On a lighter note, in 1968 The Canberra Times published a report about the Paris fashion shows that began:

‘It is just 21 years since—my stomach full of butterflies—I set off for Paris with two brand new note books, four well sharpened pencils and a tin of condensed milk in my suitcase. I was on my way to write my very first reports on the French couture collections. I remember little of the journey and even less of the conditions in the capital—apart from the fact that the coffee tasted like stewed socks and the tinned milk came in remarkably handy— ’

Why on earth would you take a tin of condensed milk from Australia to Paris? At first I wondered if it was it a fear of foreign food. Or foreign food hygiene. But then I wondered if it wasn’t about post-war scarcity. How easy would it have been to obtain fresh milk in Paris in 1947?

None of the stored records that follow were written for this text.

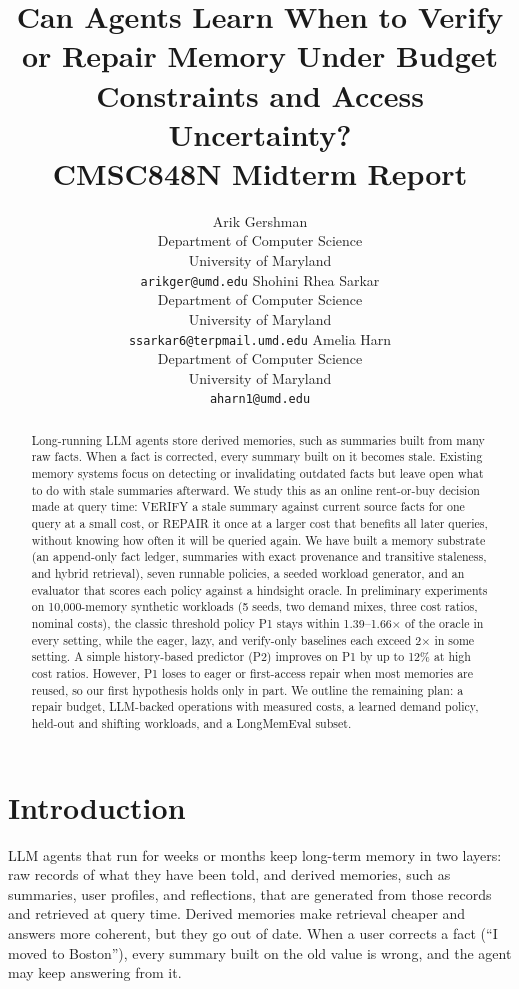 \documentclass{article}
\title{Can Agents Learn When to Verify or Repair Memory Under Budget Constraints and Access Uncertainty?\\\large CMSC848N Midterm Report}
\author{%
  Arik Gershman \\
  Department of Computer Science \\
  University of Maryland\\
  \texttt{arikger@umd.edu}
  \And
  Shohini Rhea Sarkar \\
  Department of Computer Science \\
  University of Maryland\\
  \texttt{ssarkar6@terpmail.umd.edu}
  \And
  Amelia Harn \\
  Department of Computer Science \\
  University of Maryland\\
  \texttt{aharn1@umd.edu}
}
\begin{document}
\maketitle

\begin{abstract}
Long-running LLM agents store derived memories, such as summaries built from
many raw facts. When a fact is corrected, every summary built on it becomes
stale. Existing memory systems focus on detecting or invalidating outdated
facts but leave open what to do with stale summaries afterward. We study this
as an online rent-or-buy decision made at query time: VERIFY a stale summary
against current source facts for one query at a small cost, or REPAIR it once
at a larger cost that benefits all later queries, without knowing how often it
will be queried again. We have built a memory substrate (an append-only fact
ledger, summaries with exact provenance and transitive staleness, and hybrid
retrieval), seven runnable policies, a seeded workload generator, and an evaluator that scores each policy against a hindsight oracle. In
preliminary experiments on 10,000-memory synthetic workloads (5 seeds, two
demand mixes, three cost ratios, nominal costs), the classic threshold policy
P1 stays within 1.39--1.66$\times$ of the oracle in every setting, while
the eager, lazy, and verify-only baselines each exceed 2$\times$ in some
setting. A simple history-based predictor (P2) improves on P1 by up to 12\% at
high cost ratios. However, P1 loses to eager or first-access repair when most
memories are reused, so our first hypothesis holds only in part. We outline the remaining plan:
a repair budget, LLM-backed operations with measured costs, a learned demand
policy, held-out and shifting workloads, and a LongMemEval subset.
\end{abstract}

\section{Introduction}

LLM agents that run for weeks or months keep long-term memory in two layers:
raw records of what they have been told, and derived memories, such as
summaries, user profiles, and reflections, that are generated from those
records and retrieved at query time. Derived memories make retrieval cheaper
and answers more coherent, but they go out of date. When a user corrects a
fact (``I moved to Boston''), every summary built on the old value is wrong,
and the agent may keep answering from it.
\end{document}
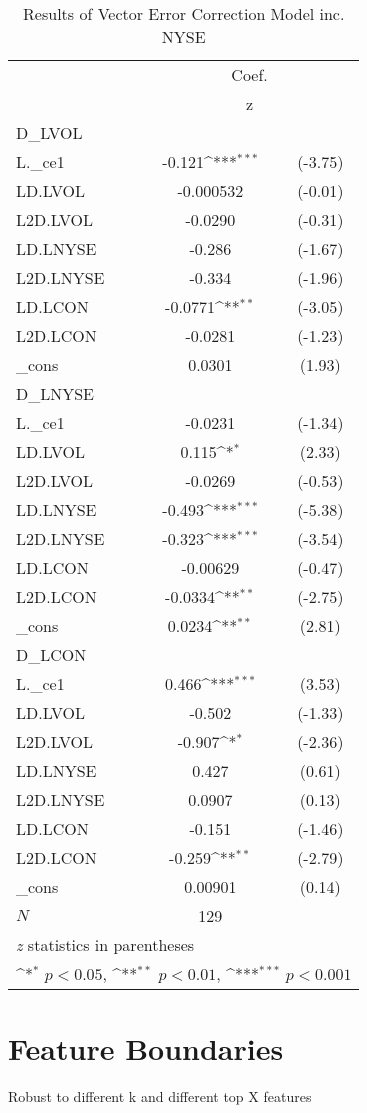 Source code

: \begin{table}
\begin{center}
\caption[VECM Results w/ NYSE Volume]{Results of Vector Error Correction Model inc. NYSE\label{vec2}}
\vspace{0.3in}
{
\def\sym#1{\ifmmode^{#1}\else\(^{#1}\)\fi}
\begin{tabular}{l*{1}{cc}}
\hline\hline
          &\multicolumn{2}{c}{Coef.}     \\
          &\multicolumn{2}{c}{z}        \\
\hline
D\_LVOL    &                  &         \\
L.\_ce1    &   -0.121\sym{***}&  (-3.75)\\
LD.LVOL   &-0.000532         &  (-0.01)\\
L2D.LVOL  &  -0.0290         &  (-0.31)\\
LD.LNYSE&   -0.286         &  (-1.67)\\
L2D.LNYSE&   -0.334         &  (-1.96)\\
LD.LCON   &  -0.0771\sym{**} &  (-3.05)\\
L2D.LCON  &  -0.0281         &  (-1.23)\\
\_cons    &   0.0301         &   (1.93)\\
\hline
D\_LNYSE&                  &         \\
L.\_ce1    &  -0.0231         &  (-1.34)\\
LD.LVOL   &    0.115\sym{*}  &   (2.33)\\
L2D.LVOL  &  -0.0269         &  (-0.53)\\
LD.LNYSE&   -0.493\sym{***}&  (-5.38)\\
L2D.LNYSE&   -0.323\sym{***}&  (-3.54)\\
LD.LCON   & -0.00629         &  (-0.47)\\
L2D.LCON  &  -0.0334\sym{**} &  (-2.75)\\
\_cons    &   0.0234\sym{**} &   (2.81)\\
\hline
D\_LCON    &                  &         \\
L.\_ce1    &    0.466\sym{***}&   (3.53)\\
LD.LVOL   &   -0.502         &  (-1.33)\\
L2D.LVOL  &   -0.907\sym{*}  &  (-2.36)\\
LD.LNYSE&    0.427         &   (0.61)\\
L2D.LNYSE&   0.0907         &   (0.13)\\
LD.LCON   &   -0.151         &  (-1.46)\\
L2D.LCON  &   -0.259\sym{**} &  (-2.79)\\
\_cons    &  0.00901         &   (0.14)\\
\hline
\(N\)     &      129         &         \\
\hline\hline
\multicolumn{3}{l}{\footnotesize \textit{z} statistics in parentheses}\\
\multicolumn{3}{l}{\footnotesize \sym{*} \(p<0.05\), \sym{**} \(p<0.01\), \sym{***} \(p<0.001\)}\\
\end{tabular}
}

\end{center}
\end{table}

\section{Feature Boundaries}
Robust to different k and different top X features

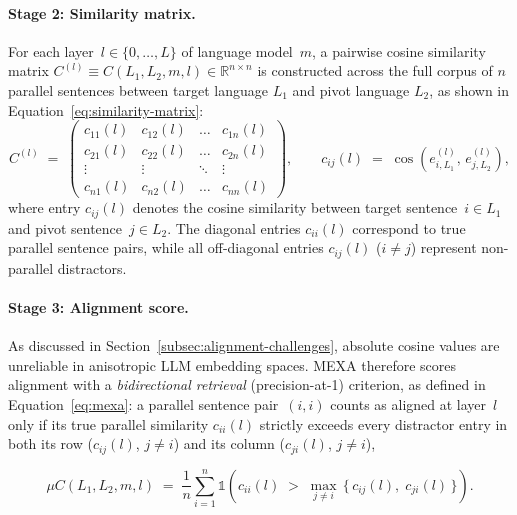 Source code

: \paragraph{Stage 2: Similarity matrix.}
For each layer~$l \in \{0, \dots, L\}$ of language model~$m$, a pairwise cosine similarity matrix $C^{(l)} \equiv C(L_1, L_2, m, l) \in \mathbb{R}^{n \times n}$ is constructed across the full corpus of $n$ parallel sentences between target language $L_1$ and pivot language $L_2$, as shown in Equation~\eqref{eq:similarity-matrix}:
\begin{equation}
    C^{(l)} \;=\;
    \begin{pmatrix}
        c_{11}(l) & c_{12}(l) & \dots & c_{1n}(l) \\
        c_{21}(l) & c_{22}(l) & \dots & c_{2n}(l) \\
        \vdots    & \vdots    & \ddots & \vdots    \\
        c_{n1}(l) & c_{n2}(l) & \dots & c_{nn}(l)
    \end{pmatrix},
    \qquad
    c_{ij}(l) \;=\; \cos\!\left(e_{i, L_1}^{(l)},\, e_{j, L_2}^{(l)}\right),
    \label{eq:similarity-matrix}
\end{equation}
where entry $c_{ij}(l)$ denotes the cosine similarity between target sentence~$i \in L_1$ and pivot sentence~$j \in L_2$. The diagonal entries $c_{ii}(l)$ correspond to true parallel sentence pairs, while all off-diagonal entries $c_{ij}(l)$ ($i \neq j$) represent non-parallel distractors.

\paragraph{Stage 3: Alignment score.}
As discussed in Section~\ref{subsec:alignment-challenges}, absolute cosine values are unreliable in anisotropic LLM embedding spaces. MEXA therefore scores alignment with a \emph{bidirectional retrieval} (precision-at-1) criterion, as defined in Equation~\eqref{eq:mexa}: a parallel sentence pair~$(i, i)$ counts as aligned at layer~$l$ only if its true parallel similarity $c_{ii}(l)$ strictly exceeds every distractor entry in both its row ($c_{ij}(l)$, $j \neq i$) and its column ($c_{ji}(l)$, $j \neq i$),

\begin{equation}
    \mu C(L_1, L_2, m, l)
    \;=\;
    \frac{1}{n}
    \sum_{i=1}^{n}
    \mathbb{1}\!\left(
        c_{ii}(l) \;>\; \max_{j \neq i}\,\{\, c_{ij}(l),\; c_{ji}(l) \,\}
    \right).
    \label{eq:mexa}
\end{equation}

It was during research trips to Brazil several years ago that I encountered what I think of as ‘adult’ condensed milk. Doce de leite, or dulce de leche in Spanish, is an unctuous, intensely sweet staple of Latin America. A creamy condiment you spread on toast, use in pastries, cakes and deserts. It’s milk cooked with sugar until it becomes thick and caramelly. To make it, you need time and bucket-loads of patience because you have to stand at the stovetop stirring, stirring … stirring to ensure the milk doesn’t catch. You can buy jars of it in supermarkets, but the best doce de leite comes from the home kitchen or a local pâtissier. Yes, Brazilians have found a way to do what we only dreamt of as kids: find a way to legitimately eat condensed milk.